> The task:
Below are the records; they must be reproduced verbatim.

(Dataset items)
Segment Open

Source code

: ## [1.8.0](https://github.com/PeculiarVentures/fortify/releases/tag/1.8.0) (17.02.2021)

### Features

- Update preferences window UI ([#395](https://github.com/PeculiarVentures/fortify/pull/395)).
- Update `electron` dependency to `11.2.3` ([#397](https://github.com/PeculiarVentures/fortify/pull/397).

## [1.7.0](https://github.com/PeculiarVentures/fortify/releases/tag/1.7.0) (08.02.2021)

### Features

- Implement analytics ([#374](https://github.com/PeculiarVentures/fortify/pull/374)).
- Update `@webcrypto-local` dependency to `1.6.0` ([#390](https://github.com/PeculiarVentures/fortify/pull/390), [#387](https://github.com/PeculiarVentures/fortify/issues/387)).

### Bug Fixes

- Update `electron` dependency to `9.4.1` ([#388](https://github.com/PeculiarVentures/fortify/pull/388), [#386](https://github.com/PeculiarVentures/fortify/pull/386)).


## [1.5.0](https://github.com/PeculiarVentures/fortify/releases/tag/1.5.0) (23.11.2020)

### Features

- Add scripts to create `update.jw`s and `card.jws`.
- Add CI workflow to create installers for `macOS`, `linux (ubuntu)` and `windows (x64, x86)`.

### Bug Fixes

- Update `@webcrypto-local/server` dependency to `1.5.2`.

Segment Closed

> Answer to the problem:
Source code

: ## [1.8.0](https://github.com/PeculiarVentures/fortify/releases/tag/1.8.0) (17.02.2021)

### Features

- Update preferences window UI ([#395](https://github.com/PeculiarVentures/fortify/pull/395)).
- Update `electron` dependency to `11.2.3` ([#397](https://github.com/PeculiarVentures/fortify/pull/397).

## [1.7.0](https://github.com/PeculiarVentures/fortify/releases/tag/1.7.0) (08.02.2021)

### Features

- Implement analytics ([#374](https://github.com/PeculiarVentures/fortify/pull/374)).
- Update `@webcrypto-local` dependency to `1.6.0` ([#390](https://github.com/PeculiarVentures/fortify/pull/390), [#387](https://github.com/PeculiarVentures/fortify/issues/387)).

### Bug Fixes

- Update `electron` dependency to `9.4.1` ([#388](https://github.com/PeculiarVentures/fortify/pull/388), [#386](https://github.com/PeculiarVentures/fortify/pull/386)).


## [1.5.0](https://github.com/PeculiarVentures/fortify/releases/tag/1.5.0) (23.11.2020)

### Features

- Add scripts to create `update.jw`s and `card.jws`.
- Add CI workflow to create installers for `macOS`, `linux (ubuntu)` and `windows (x64, x86)`.

### Bug Fixes

- Update `@webcrypto-local/server` dependency to `1.5.2`.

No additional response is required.